At the time, every lineage had specific traditions, that would get bequeathed to the next generation. In my family, we used to give the trousseau to the nephew, it was made of pieces of hemp, sewed by the hands of my Grandma with love and patience, that would be then kept in a big old chest in her bedroom.
Hemp canvas was the only cloth available at the time, for it was planted
near very large basins, where animals use to drink pure water.
Hemp leaves that remained after the spinning were used by my Grandma to refine cheeses. At the end of June, when the sheep stopped producing milk, we had a problem regarding the conservation of the cheeses until January, when a new season of production would begin.
At the time, we didn’t have much money, and most gifts were possible thanks to trades, so my Grandma used to trade her Pecorino to get something that we could use at home, such as kitchen gear.
To trade as much as possible, she devoted herself to her extraordinary creations, that are kept with respect and gratitude in our house as we speak.
Paolo Farabegoli
A farmhouse, buried in fog in autumn, but illuminated by the bright green of the fields in spring and summer.
When I was a child, I used to play around it and I knew every corner and every hole of it like the back of my head. Everything was a source of curiosity for me, and everything stoked my imagination.
I remember that in the hayloft behind my house were stored lots of broken vats, that my Granddad couldn’t use anymore to bottle wine. This mountain of wooden casks was just waiting for a new life and another duty to fulfill.

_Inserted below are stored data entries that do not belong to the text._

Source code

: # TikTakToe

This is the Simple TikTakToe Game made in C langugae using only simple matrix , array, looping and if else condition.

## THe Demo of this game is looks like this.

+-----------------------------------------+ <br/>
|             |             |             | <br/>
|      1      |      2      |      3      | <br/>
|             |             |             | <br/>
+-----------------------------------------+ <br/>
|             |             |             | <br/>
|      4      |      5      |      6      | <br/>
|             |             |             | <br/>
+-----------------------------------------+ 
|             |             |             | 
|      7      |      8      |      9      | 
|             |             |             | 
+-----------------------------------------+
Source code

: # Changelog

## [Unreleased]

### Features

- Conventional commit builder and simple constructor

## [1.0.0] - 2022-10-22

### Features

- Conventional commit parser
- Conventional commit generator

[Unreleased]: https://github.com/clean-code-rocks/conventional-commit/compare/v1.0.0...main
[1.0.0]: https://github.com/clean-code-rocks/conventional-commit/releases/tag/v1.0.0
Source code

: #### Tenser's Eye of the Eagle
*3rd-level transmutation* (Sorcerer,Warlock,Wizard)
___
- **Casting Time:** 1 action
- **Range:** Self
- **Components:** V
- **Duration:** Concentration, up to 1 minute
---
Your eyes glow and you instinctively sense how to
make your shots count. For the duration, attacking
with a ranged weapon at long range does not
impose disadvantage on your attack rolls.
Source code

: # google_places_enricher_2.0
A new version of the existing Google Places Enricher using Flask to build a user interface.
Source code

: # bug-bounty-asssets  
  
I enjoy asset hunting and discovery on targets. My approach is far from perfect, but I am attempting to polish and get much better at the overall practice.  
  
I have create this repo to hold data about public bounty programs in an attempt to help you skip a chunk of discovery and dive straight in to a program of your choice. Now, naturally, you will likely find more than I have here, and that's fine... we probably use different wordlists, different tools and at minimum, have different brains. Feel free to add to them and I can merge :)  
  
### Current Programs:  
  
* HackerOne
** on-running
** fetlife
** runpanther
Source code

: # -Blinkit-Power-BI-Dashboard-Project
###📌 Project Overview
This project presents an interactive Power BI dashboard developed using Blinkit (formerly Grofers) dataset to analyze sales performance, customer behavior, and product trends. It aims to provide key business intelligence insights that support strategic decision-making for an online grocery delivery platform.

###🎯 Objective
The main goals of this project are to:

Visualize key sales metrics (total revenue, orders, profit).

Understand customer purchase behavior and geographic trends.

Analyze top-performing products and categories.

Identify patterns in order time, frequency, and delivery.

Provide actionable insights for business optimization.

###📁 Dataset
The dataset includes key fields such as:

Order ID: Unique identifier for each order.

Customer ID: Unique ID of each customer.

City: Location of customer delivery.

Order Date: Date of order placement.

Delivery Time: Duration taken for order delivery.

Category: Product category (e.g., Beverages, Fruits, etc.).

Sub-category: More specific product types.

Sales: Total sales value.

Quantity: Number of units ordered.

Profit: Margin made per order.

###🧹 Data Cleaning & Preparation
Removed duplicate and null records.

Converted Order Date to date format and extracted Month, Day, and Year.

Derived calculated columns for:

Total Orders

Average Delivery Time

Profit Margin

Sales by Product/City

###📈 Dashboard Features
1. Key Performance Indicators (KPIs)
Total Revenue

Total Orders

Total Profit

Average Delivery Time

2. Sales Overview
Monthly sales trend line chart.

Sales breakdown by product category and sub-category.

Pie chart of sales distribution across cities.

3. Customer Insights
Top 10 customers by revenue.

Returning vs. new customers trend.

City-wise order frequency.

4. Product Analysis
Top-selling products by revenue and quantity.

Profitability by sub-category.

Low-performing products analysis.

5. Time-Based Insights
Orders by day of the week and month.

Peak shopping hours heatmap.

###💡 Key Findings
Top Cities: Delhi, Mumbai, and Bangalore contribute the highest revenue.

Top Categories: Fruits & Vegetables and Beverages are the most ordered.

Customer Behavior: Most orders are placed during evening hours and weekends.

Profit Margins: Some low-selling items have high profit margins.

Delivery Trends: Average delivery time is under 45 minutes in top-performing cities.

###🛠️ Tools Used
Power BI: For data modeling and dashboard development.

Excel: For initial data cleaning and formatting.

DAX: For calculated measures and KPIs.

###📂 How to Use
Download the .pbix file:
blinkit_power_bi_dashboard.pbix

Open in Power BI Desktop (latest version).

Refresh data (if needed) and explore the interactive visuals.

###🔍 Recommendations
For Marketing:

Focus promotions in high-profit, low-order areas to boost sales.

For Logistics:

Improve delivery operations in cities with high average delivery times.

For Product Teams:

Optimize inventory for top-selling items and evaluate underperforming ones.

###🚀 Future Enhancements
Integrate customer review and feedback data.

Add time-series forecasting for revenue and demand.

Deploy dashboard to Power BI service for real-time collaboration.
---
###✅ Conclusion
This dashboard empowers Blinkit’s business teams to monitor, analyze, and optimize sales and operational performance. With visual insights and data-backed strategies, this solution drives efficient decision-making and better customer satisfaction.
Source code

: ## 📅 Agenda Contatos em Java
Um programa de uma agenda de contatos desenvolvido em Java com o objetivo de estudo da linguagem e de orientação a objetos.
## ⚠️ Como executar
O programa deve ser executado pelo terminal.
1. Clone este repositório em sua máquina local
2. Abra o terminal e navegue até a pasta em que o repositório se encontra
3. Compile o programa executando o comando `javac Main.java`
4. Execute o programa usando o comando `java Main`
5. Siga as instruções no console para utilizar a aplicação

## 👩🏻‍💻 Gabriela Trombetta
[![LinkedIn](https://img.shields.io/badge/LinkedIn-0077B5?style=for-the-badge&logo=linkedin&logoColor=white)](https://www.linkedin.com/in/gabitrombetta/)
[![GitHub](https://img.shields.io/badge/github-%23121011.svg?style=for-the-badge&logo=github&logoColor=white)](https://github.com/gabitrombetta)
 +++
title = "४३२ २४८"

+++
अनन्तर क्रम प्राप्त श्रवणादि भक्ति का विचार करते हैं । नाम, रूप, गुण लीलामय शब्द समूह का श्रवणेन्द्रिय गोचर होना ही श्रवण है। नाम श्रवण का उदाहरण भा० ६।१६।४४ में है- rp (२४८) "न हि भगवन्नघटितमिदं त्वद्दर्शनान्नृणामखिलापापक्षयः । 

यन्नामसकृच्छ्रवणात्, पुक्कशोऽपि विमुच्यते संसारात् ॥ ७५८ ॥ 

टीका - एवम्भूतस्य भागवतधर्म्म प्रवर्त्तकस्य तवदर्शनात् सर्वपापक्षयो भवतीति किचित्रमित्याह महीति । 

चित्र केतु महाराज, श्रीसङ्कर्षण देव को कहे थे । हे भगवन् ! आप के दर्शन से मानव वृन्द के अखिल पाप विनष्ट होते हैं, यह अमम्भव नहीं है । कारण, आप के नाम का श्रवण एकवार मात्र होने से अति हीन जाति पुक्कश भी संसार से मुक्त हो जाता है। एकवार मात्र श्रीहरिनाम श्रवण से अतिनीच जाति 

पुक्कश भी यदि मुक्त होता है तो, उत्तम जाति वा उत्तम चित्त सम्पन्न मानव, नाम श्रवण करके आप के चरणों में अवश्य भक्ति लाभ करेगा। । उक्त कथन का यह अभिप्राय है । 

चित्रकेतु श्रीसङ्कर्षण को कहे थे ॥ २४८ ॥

In August, my Grandma used to take them out and wash them daily for about ten days, and then left them to dry, under the sunlight. In the air, I could feel the scent of wood left drying in the sun and a tiny, yet important hint of sour wine that used to contain.
In the meanwhile, we picked up the spices and the flowers in our farm and we put crates of fruits to dry under the morning sun. Beautiful colors and smells filled the atrium in front of my house. These wooden crates, one by one, looked like a brush stroke in a fine painting.
Every vat, washed and then dried, got filled with these flowers and spices picked up and exsiccated, and then our cheeses were inserted inside, in order to absorb every hint of scent and fluid of these precious herbs.
My Grandma only produced Pecorino with raw milk with vegetal rennet acquired from artichokes, and to match every cheese with a flower, she changed the mold of that cheese.
Once a week, the Pecorino were removed from the vats, brushed, checked for any eventual crack and greased with hemp or flax oil.
The flower and the spice, that absorbed humidity in the course of the days, got substituted, lest the seasoning would quicken instead of slowing down. The Pecorino would, in fact, get too hard too soon.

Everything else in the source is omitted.